Héritier d’une tradition familiale dans l’élevage bovin, Emmanuel Gimenez Richardson atteste d’un parcours d’autodidacte éclairé.

Il met un point d’honneur à observer une éthique en faveur de l’élevage raisonné. 

Texte Jill Mamie – Photographie Alexandre Julien

Comment situez-vous historiquement la tradition agricole de Saint-Martin ? 

Emmanuel Gimenez Richardson : A l’époque de la colonisation, on y a cultivé le sel d’où le nom Soualiga, l’île au sel car il n’y a pas beaucoup d’eau pour le végétal.

Ma famille a développé l’élevage. Nous sommes de la vallée de Colombiers.
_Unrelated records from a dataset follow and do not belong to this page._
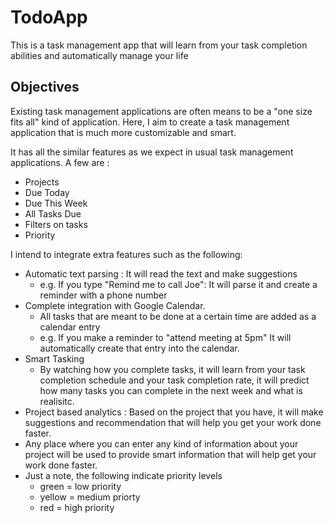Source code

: # TodoApp
This is a task management app that will learn from your task completion abilities and automatically manage your life

## Objectives

Existing task management applications are often means to be a "one size fits all" kind of application. 
Here, I aim to create a task management application that is much more customizable and smart. 

It has all the similar features as we expect in usual task management applications. A few are : 
* Projects
* Due Today
* Due This Week
* All Tasks Due 
* Filters on tasks
* Priority

I intend to integrate extra features such as the following:
* Automatic text parsing : It will read the text and make suggestions
	* e.g. If you type "Remind me to call Joe": It will parse it and create a reminder with a phone number
* Complete integration with Google Calendar. 
	* All tasks that are meant to be done at a certain time are added as a calendar entry
	* e.g. If you make a reminder to "attend meeting at 5pm" It will automatically create that entry into the calendar. 
* Smart Tasking
	* By watching how you complete tasks, it will learn from your task completion schedule and your task completion rate, it will predict how many tasks you can complete in the next week and what is realisitc. 
* Project based analytics : Based on the project that you have, it will make suggestions and recommendation that will help you get your work done faster. 
* Any place where you can enter any kind of information about your project will be used to provide smart information that will help get your work done faster. 
* Just a note, the following indicate priority levels
	* green = low priority
	* yellow = medium priorty
	* red = high priority
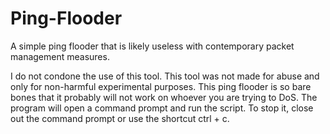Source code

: # Ping-Flooder
A simple ping flooder that is likely useless with contemporary packet management measures.

I do not condone the use of this tool. This tool was not made for abuse and only for non-harmful experimental purposes. This ping flooder is so bare bones that it probably will not work on whoever you are trying to DoS. The program will open a command prompt and run the script. To stop it, close out the command prompt or use the shortcut ctrl + c.
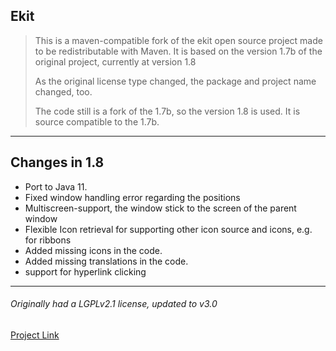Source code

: Ekit
---
> This is a maven-compatible fork of the ekit open source project
> made to be redistributable with Maven. It is based on the version
> 1.7b of the original project, currently at version 1.8
> 
> As the original license type changed, the package and project name changed, too.
>
> The code still is a fork of the 1.7b, so the version 1.8 is used. It is source compatible to the 1.7b.
---
## Changes in 1.8
- Port to Java 11.
- Fixed window handling error regarding the positions
- Multiscreen-support, the window stick to the screen of the parent window
- Flexible Icon retrieval for supporting other icon source and icons, e.g. for ribbons 
- Added missing icons in the code.
- Added missing translations in the code.
- support for hyperlink clicking

---
###### Originally had a _LGPLv2.1_ license, updated to v3.0
[Project Link](http://www.hexidec.com/ekit.php)  
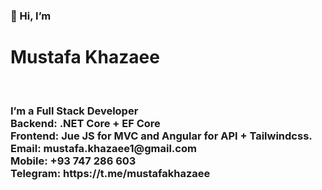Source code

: <h3>👋 Hi, I’m </h3><h1>Mustafa Khazaee</h1><br />
<h3>I’m a Full Stack Developer<br />
Backend: .NET Core + EF Core<br />
Frontend: Jue JS for MVC and Angular for API + Tailwindcss.<br />
Email: mustafa.khazaee1@gmail.com<br />
Mobile: +93 747 286 603<br />
Telegram: https://t.me/mustafakhazaee</h3>
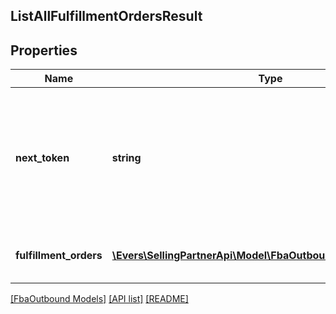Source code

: ## ListAllFulfillmentOrdersResult

## Properties

Name | Type | Description | Notes
------------ | ------------- | ------------- | -------------
**next_token** | **string** | When present and not empty, pass this string token in the next request to return the next response page. | [optional]
**fulfillment_orders** | [**\Evers\SellingPartnerApi\Model\FbaOutbound\FulfillmentOrder[]**](FulfillmentOrder.md) | An array of fulfillment order information. | [optional]

[[FbaOutbound Models]](../) [[API list]](../../Api) [[README]](../../../README.md)
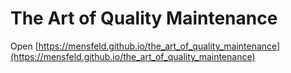 # The Art of Quality Maintenance

Open [https://mensfeld.github.io/the_art_of_quality_maintenance](https://mensfeld.github.io/the_art_of_quality_maintenance)
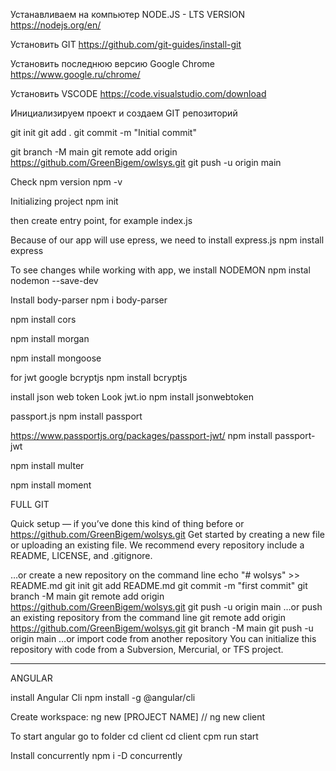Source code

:Устанавливаем на компьютер NODE.JS - LTS VERSION
https://nodejs.org/en/

Установить GIT
https://github.com/git-guides/install-git

Установить последнюю версию Google Chrome
https://www.google.ru/chrome/

Установить VSCODE
https://code.visualstudio.com/download

Инициализируем проект и создаем GIT репозиторий

git init
git add .
git commit -m "Initial commit"

<!-- project url для GIT, в нашем случае # node_express_angular_fs -->

git branch -M main
git remote add origin https://github.com/GreenBigem/owlsys.git <!-- git remote add origin <project url> -->
git push -u origin main

<!-- Создаем .gitignore, чтобы не отправлять в репощиторий не нужные файлы. -->

Check npm version
npm -v

Initializing project
npm init

then create entry point, for example index.js

Because of our app will use epress, we need to install express.js
npm install express

To see changes while working with app, we install NODEMON
npm instal nodemon --save-dev

Install body-parser
npm i body-parser

npm install cors

npm install morgan

npm install mongoose

for jwt
google bcryptjs
npm install bcryptjs

install json web token
Look jwt.io
npm install jsonwebtoken

passport.js
npm install passport

https://www.passportjs.org/packages/passport-jwt/
npm install passport-jwt

npm install multer

npm install moment

FULL GIT

Quick setup — if you’ve done this kind of thing before
or
https://github.com/GreenBigem/wolsys.git
Get started by creating a new file or uploading an existing file. We recommend every repository include a README, LICENSE, and .gitignore.

…or create a new repository on the command line
echo "# wolsys" >> README.md
git init
git add README.md
git commit -m "first commit"
git branch -M main
git remote add origin https://github.com/GreenBigem/wolsys.git
git push -u origin main
…or push an existing repository from the command line
git remote add origin https://github.com/GreenBigem/wolsys.git
git branch -M main
git push -u origin main
…or import code from another repository
You can initialize this repository with code from a Subversion, Mercurial, or TFS project.

---

ANGULAR

install Angular Cli
npm install -g @angular/cli

Create workspace:
ng new [PROJECT NAME] // ng new client

To start angular go to folder cd client
cd client
cpm run start

Install concurrently
npm i -D concurrently
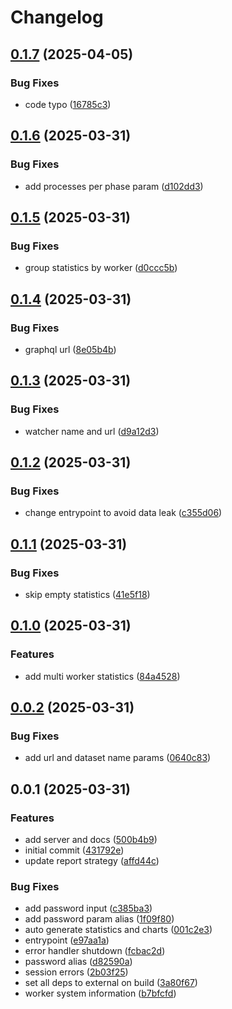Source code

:# Changelog

## [0.1.7](https://github.com/MalwareDataLab/autodroid-watcher-server/compare/v0.1.6...v0.1.7) (2025-04-05)


### Bug Fixes

* code typo ([16785c3](https://github.com/MalwareDataLab/autodroid-watcher-server/commit/16785c3f6742a19bc7cd8702042b6860b30b952f))

## [0.1.6](https://github.com/MalwareDataLab/autodroid-watcher-server/compare/v0.1.5...v0.1.6) (2025-03-31)


### Bug Fixes

* add processes per phase param ([d102dd3](https://github.com/MalwareDataLab/autodroid-watcher-server/commit/d102dd3dce9fc0d3c5671e313e742c40a2d14242))

## [0.1.5](https://github.com/MalwareDataLab/autodroid-watcher-server/compare/v0.1.4...v0.1.5) (2025-03-31)


### Bug Fixes

* group statistics by worker ([d0ccc5b](https://github.com/MalwareDataLab/autodroid-watcher-server/commit/d0ccc5bb8f41508dd5b7e0ff7e0e70634d586ff6))

## [0.1.4](https://github.com/MalwareDataLab/autodroid-watcher-server/compare/v0.1.3...v0.1.4) (2025-03-31)


### Bug Fixes

* graphql url ([8e05b4b](https://github.com/MalwareDataLab/autodroid-watcher-server/commit/8e05b4bf8ad6eebe5c24450469d575a518faa210))

## [0.1.3](https://github.com/MalwareDataLab/autodroid-watcher-server/compare/v0.1.2...v0.1.3) (2025-03-31)


### Bug Fixes

* watcher name and url ([d9a12d3](https://github.com/MalwareDataLab/autodroid-watcher-server/commit/d9a12d345217677e0aa22f841e6332319e2c0dfb))

## [0.1.2](https://github.com/MalwareDataLab/autodroid-watcher-server/compare/v0.1.1...v0.1.2) (2025-03-31)


### Bug Fixes

* change entrypoint to avoid data leak ([c355d06](https://github.com/MalwareDataLab/autodroid-watcher-server/commit/c355d06ee8d6713d5e534264ce49ae82a4467127))

## [0.1.1](https://github.com/MalwareDataLab/autodroid-watcher-server/compare/v0.1.0...v0.1.1) (2025-03-31)


### Bug Fixes

* skip empty statistics ([41e5f18](https://github.com/MalwareDataLab/autodroid-watcher-server/commit/41e5f18868f06a42bfd941e7e1676a3cd1ffccf4))

## [0.1.0](https://github.com/MalwareDataLab/autodroid-watcher-server/compare/v0.0.2...v0.1.0) (2025-03-31)


### Features

* add multi worker statistics ([84a4528](https://github.com/MalwareDataLab/autodroid-watcher-server/commit/84a4528023c62147b83f78413d2f775214b4511d))

## [0.0.2](https://github.com/MalwareDataLab/autodroid-watcher-server/compare/v0.0.1...v0.0.2) (2025-03-31)


### Bug Fixes

* add url and dataset name params ([0640c83](https://github.com/MalwareDataLab/autodroid-watcher-server/commit/0640c83a4c9748d52134d70713a46e23764025e7))

## 0.0.1 (2025-03-31)


### Features

* add server and docs ([500b4b9](https://github.com/MalwareDataLab/autodroid-watcher-server/commit/500b4b9743e2a6c75cd332c5bfb3d6368655cbc1))
* initial commit ([431792e](https://github.com/MalwareDataLab/autodroid-watcher-server/commit/431792e68f9b25adab437fcd7d75212417206727))
* update report strategy ([affd44c](https://github.com/MalwareDataLab/autodroid-watcher-server/commit/affd44c9d6dc50660d8315e733c4ec7a45813052))


### Bug Fixes

* add password input ([c385ba3](https://github.com/MalwareDataLab/autodroid-watcher-server/commit/c385ba3a760498f2ebe29a8217e1a89b4dbea26c))
* add password param alias ([1f09f80](https://github.com/MalwareDataLab/autodroid-watcher-server/commit/1f09f8071b56ed8b35760d34e19aaaa36fb6c1f7))
* auto generate statistics and charts ([001c2e3](https://github.com/MalwareDataLab/autodroid-watcher-server/commit/001c2e39562d2d603b48b05b7129e5e65bedc9c4))
* entrypoint ([e97aa1a](https://github.com/MalwareDataLab/autodroid-watcher-server/commit/e97aa1a8900c1d98017857e84f07af70e0854403))
* error handler shutdown ([fcbac2d](https://github.com/MalwareDataLab/autodroid-watcher-server/commit/fcbac2d3a97f30131bca9de315cddd39b1b81f5c))
* password alias ([d82590a](https://github.com/MalwareDataLab/autodroid-watcher-server/commit/d82590a86f2724d5ad3c05ae78cd574065662abd))
* session errors ([2b03f25](https://github.com/MalwareDataLab/autodroid-watcher-server/commit/2b03f252bc226548b3136199264f19d267ebf6d4))
* set all deps to external on build ([3a80f67](https://github.com/MalwareDataLab/autodroid-watcher-server/commit/3a80f67c8f95fb57a538ef30371f03424074d0c2))
* worker system information ([b7bfcfd](https://github.com/MalwareDataLab/autodroid-watcher-server/commit/b7bfcfd8891fa2aae9fbca025707764a71c018f7))
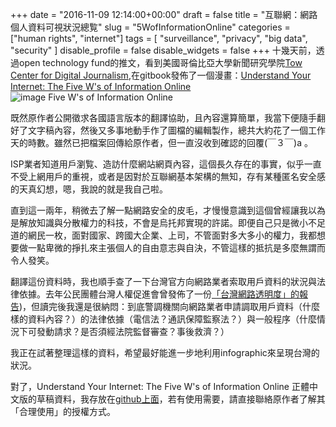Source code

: ﻿+++
date = "2016-11-09 12:14:00+00:00"
draft = false
title = "互聯網：網路個人資料可視狀況總覧"
slug = "5WofInformationOnline"
categories = ["human rights", "internet"]
tags = [
  "surveillance",
  "privacy",
  "big data",
  "security"
  ]
disable_profile = false
disable_widgets = false
+++
十幾天前，透過open technology fund的推文，看到美國哥倫比亞大學新聞研究學院[Tow Center for Digital Journalism](http://towcenter.org/),在gitbook發佈了一個漫畫：[Understand Your Internet: The Five W's of Information Online](https://www.gitbook.com/book/towcenter/understand-your-internet-the-five-w-s-of-informat/details)
![image Five W's of Information Online](https://ek8whxe.cloudimg.io/s/cdn/x/https://www.gitbook.com/content/book/towcenter/understand-your-internet-the-five-w-s-of-informat/TheInternetADataVisibilityOverview-low.jpg)
<!--more-->

既然原作者公開徵求各國語言版本的翻譯協助，且內容還算簡單，我當下便隨手翻好了文字稿內容，然後又多事地動手作了圖檔的編輯製作，總共大約花了一個工作天的時數。雖然已把檔案回傳給原作者，但一直沒收到確認的回覆(￣３￣)a 。

ISP業者知道用戶瀏覧、造訪什麼網站網頁內容，這個長久存在的事實，似乎一直不受上網用戶的重視，或者是因對於互聯網基本架構的無知，存有某種匿名安全感的天真幻想，嗯，我說的就是我自己啦。

直到這一兩年，稍微去了解一點網路安全的皮毛，才慢慢意識到這個曾經讓我以為是解放知識與分散權力的科技，不會是烏托邦實現的許諾。即便自己只是微小不足道的網民一枚，面對國家、跨國大企業、上司，不管面對多大多小的權力，我都想要做一點卑微的掙扎來主張個人的自由意志與自決，不管這樣的抵抗是多麼無謂而令人發笑。

翻譯這份資料時，我也順手查了一下台灣官方向網路業者索取用戶資料的狀況與法律依據。去年公民團體台灣人權促進會曾發佈了一份[「台灣網路透明度」的報告](http://www.tahr.org.tw/transparency/))，但讀完後我還是很納悶：到底警調機關向網路業者申請調取用戶資料（什麼樣的資料內容？）的法律依據（電信法？通訊保障監察法？）與一般程序（什麼情況下可發動請求？是否須經法院監督審查？事後救濟？）

我正在試著整理這樣的資料，希望最好能進一步地利用infographic來呈現台灣的狀況。

對了，Understand Your Internet: The Five W's of Information Online 正體中文版的草稿資料，我存放在[github上面](https://github.com/jxtsai/infographics/tree/master/InternetData)，若有使用需要，請直接聯絡原作者了解其「合理使用」的授權方式。
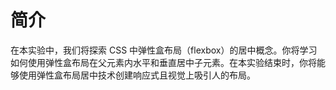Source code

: # 简介

在本实验中，我们将探索 CSS 中弹性盒布局（flexbox）的居中概念。你将学习如何使用弹性盒布局在父元素内水平和垂直居中子元素。在本实验结束时，你将能够使用弹性盒布局居中技术创建响应式且视觉上吸引人的布局。
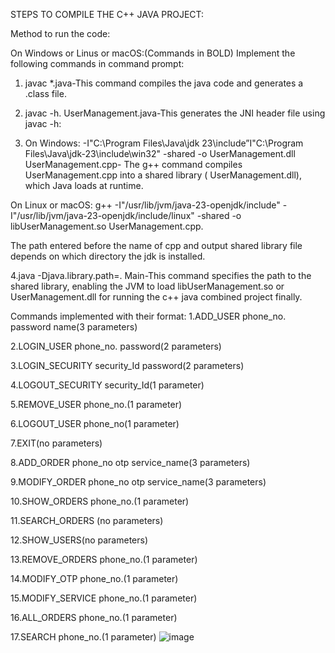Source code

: STEPS TO COMPILE THE C++ JAVA PROJECT:

Method to run the code:

On Windows or Linus or macOS:(Commands in BOLD)
  Implement the following commands in command prompt:

1.	javac *.java-This command compiles the java code and generates a .class file.

2.	javac -h. UserManagement.java-This generates the JNI header file                 using javac -h:

3.	On Windows: -I"C:\Program Files\Java\jdk
23\include”I"C:\Program Files\Java\jdk-23\include\win32" -shared -o UserManagement.dll UserManagement.cpp- The g++ command compiles UserManagement.cpp into a shared library ( UserManagement.dll), which Java loads at runtime.

On Linux or macOS: g++ -I"/usr/lib/jvm/java-23-openjdk/include" -I"/usr/lib/jvm/java-23-openjdk/include/linux" -shared -o libUserManagement.so UserManagement.cpp.

The path entered before the name of cpp and output shared library file depends on which directory the jdk is installed.

 4.java -Djava.library.path=. Main-This command specifies the path to the shared
library, enabling the JVM to load libUserManagement.so or UserManagement.dll for running the c++ java combined project finally.

Commands implemented with their format:
1.ADD_USER phone_no. password name(3 parameters)

2.LOGIN_USER phone_no. password(2 parameters)

3.LOGIN_SECURITY security_Id password(2 parameters)

4.LOGOUT_SECURITY security_Id(1 parameter)

5.REMOVE_USER phone_no.(1 parameter)

6.LOGOUT_USER phone_no(1 parameter)

7.EXIT(no parameters)

8.ADD_ORDER phone_no otp service_name(3 parameters)

9.MODIFY_ORDER  phone_no otp service_name(3 parameters)

10.SHOW_ORDERS phone_no.(1 parameter)

11.SEARCH_ORDERS (no parameters)

12.SHOW_USERS(no parameters)

13.REMOVE_ORDERS phone_no.(1 parameter)

14.MODIFY_OTP phone_no.(1 parameter)

15.MODIFY_SERVICE phone_no.(1 parameter)

16.ALL_ORDERS phone_no.(1 parameter)

17.SEARCH phone_no.(1 parameter)
![image](https://github.com/user-attachments/assets/3754e7de-d3d7-42be-b8b3-28f78ea6a7be)
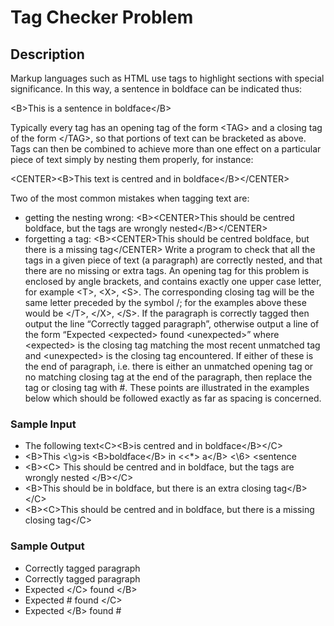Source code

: # Tag Checker Problem

## Description

Markup languages such as HTML use tags to highlight sections with special significance. In this way, a sentence
in boldface can be indicated thus:

\<B>This is a sentence in boldface\</B>

Typically every tag has an opening tag of the form \<TAG> and a closing tag of the form \</TAG>, so that portions
of text can be bracketed as above. Tags can then be combined to achieve more than one effect on a particular piece
of text simply by nesting them properly, for instance:

\<CENTER>\<B>This text is centred and in boldface\</B>\</CENTER>

Two of the most common mistakes when tagging text are:
- getting the nesting wrong:
\<B>\<CENTER>This should be centred boldface, but the tags are wrongly nested\</B>\</CENTER>
- forgetting a tag:
\<B>\<CENTER>This should be centred boldface, but there is a missing tag\</CENTER>
Write a program to check that all the tags in a given piece of text (a paragraph) are correctly nested, and that there
are no missing or extra tags. An opening tag for this problem is enclosed by angle brackets, and contains exactly
one upper case letter, for example \<T>, \<X>, \<S>. The corresponding closing tag will be the same letter preceded
by the symbol /; for the examples above these would be \</T>, \</X>, \</S>.
If the paragraph is correctly tagged then output the line “Correctly tagged paragraph”, otherwise output a line of
the form “Expected \<expected> found \<unexpected>” where \<expected> is the closing tag matching the most
recent unmatched tag and \<unexpected> is the closing tag encountered. If either of these is the end of paragraph,
i.e. there is either an unmatched opening tag or no matching closing tag at the end of the paragraph, then replace
the tag or closing tag with #. These points are illustrated in the examples below which should be followed exactly
as far as spacing is concerned.

### Sample Input
- The following text\<C>\<B>is centred and in boldface\</B>\</C>
- \<B>This <\g>is \<B>boldface\</B> in <<*> a\</B> <\6> <<d>sentence
- \<B>\<C> This should be centred and in boldface, but the
tags are wrongly nested \</B>\</C>
- \<B>This should be in boldface, but there is an extra closing
tag\</B>\</C>
- \<B>\<C>This should be centred and in boldface, but there is
a missing closing tag\</C>

### Sample Output
- Correctly tagged paragraph
- Correctly tagged paragraph
- Expected \</C> found \</B>
- Expected # found \</C>
- Expected \</B> found #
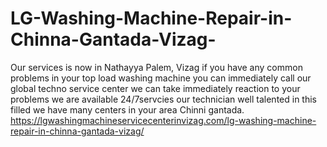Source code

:# LG-Washing-Machine-Repair-in-Chinna-Gantada-Vizag-
Our services is now in Nathayya Palem, Vizag if you have any common problems in your top load washing machine you can immediately call our global techno service center we can take immediately reaction to your problems we are available 24/7servcies our technician well talented in this filled we have many centers in your area Chinni gantada. https://lgwashingmachineservicecenterinvizag.com/lg-washing-machine-repair-in-chinna-gantada-vizag/
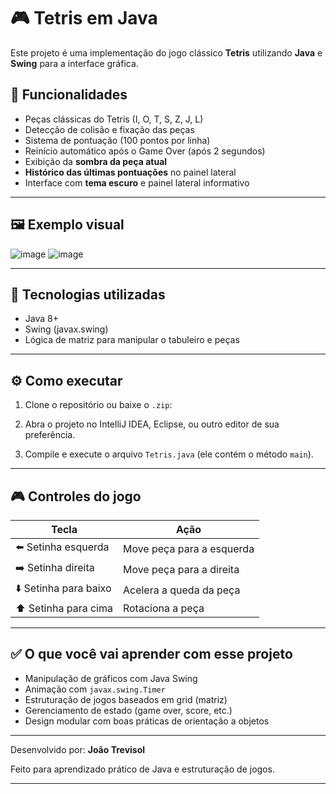 # 🎮 Tetris em Java

Este projeto é uma implementação do jogo clássico **Tetris** utilizando **Java** e **Swing** para a interface gráfica.

## 🚀 Funcionalidades

- Peças clássicas do Tetris (I, O, T, S, Z, J, L)
- Detecção de colisão e fixação das peças
- Sistema de pontuação (100 pontos por linha)
- Reinício automático após o Game Over (após 2 segundos)
- Exibição da **sombra da peça atual**
- **Histórico das últimas pontuações** no painel lateral
- Interface com **tema escuro** e painel lateral informativo

---

## 🖼️ Exemplo visual

![image](https://github.com/user-attachments/assets/cf67579a-5b04-4cc0-b76d-6bd67c693898)
![image](https://github.com/user-attachments/assets/3667de23-4997-4ece-a4b4-7ca61bcb969e)



---

## 🧠 Tecnologias utilizadas

- Java 8+
- Swing (javax.swing)
- Lógica de matriz para manipular o tabuleiro e peças

---

## ⚙️ Como executar

1. Clone o repositório ou baixe o `.zip`:

2. Abra o projeto no IntelliJ IDEA, Eclipse, ou outro editor de sua preferência.

3. Compile e execute o arquivo `Tetris.java` (ele contém o método `main`).

---

## 🎮 Controles do jogo

| Tecla          | Ação                      |
|----------------|---------------------------|
| ⬅️ Setinha esquerda | Move peça para a esquerda |
| ➡️ Setinha direita  | Move peça para a direita  |
| ⬇️ Setinha para baixo | Acelera a queda da peça   |
| ⬆️ Setinha para cima  | Rotaciona a peça          |

---

## ✅ O que você vai aprender com esse projeto

- Manipulação de gráficos com Java Swing
- Animação com `javax.swing.Timer`
- Estruturação de jogos baseados em grid (matriz)
- Gerenciamento de estado (game over, score, etc.)
- Design modular com boas práticas de orientação a objetos

---


Desenvolvido por: **João Trevisol**

Feito para aprendizado prático de Java e estruturação de jogos.

---



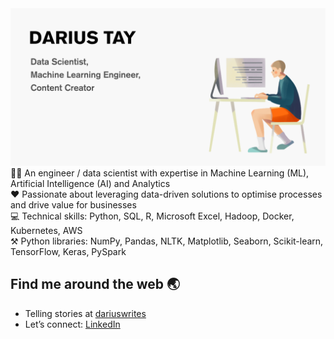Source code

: <img src="https://github.com/dariusbtzc/dariusbtzc/blob/4159f80c637c084ce64f7dd162b2437df1463add/GitHub%20profile%20banner%20v3.png" alt="banner that says Darius Tay - data scientist, machine learning engineer, content creator">
💁‍♂️ An engineer / data scientist with expertise in Machine Learning (ML), Artificial Intelligence (AI) and Analytics <br>
❤️ Passionate about leveraging data-driven solutions to optimise processes and drive value for businesses <br>
💻 Technical skills: Python, SQL, R, Microsoft Excel, Hadoop, Docker, Kubernetes, AWS <br>
⚒ Python libraries: NumPy, Pandas, NLTK, Matplotlib, Seaborn, Scikit-learn, TensorFlow, Keras, PySpark


## Find me around the web 🌏
- Telling stories at <a href="https://dariuswrites.blog/">dariuswrites</a>
- Let’s connect: <a href="https://www.linkedin.com/in/darius-tay/">LinkedIn</a>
C’est le cœur culturel de l’agriculture.

Auparavant, tout le monde y avait un jardin et pratiquait l’élevage.

Lorsque les anciens disaient « I’m going to the country », ils parlaient d’ici, de Colombier.

Quel poids représente l’élevage aujourd’hui ?

Nous avons créé une coopérative, Sicasmart, qui regroupe environ quinze éleveurs.

Un seul en vit, pour les autres il s’agit d’une activité complémentaire.

Le cheptel compte quatre cents bêtes.

Depuis 2015, l’abattoir est fonctionnel et nous structurons la filière pour qu’elle soit pérenne.

Quels sont les enjeux d’une filière agricole ?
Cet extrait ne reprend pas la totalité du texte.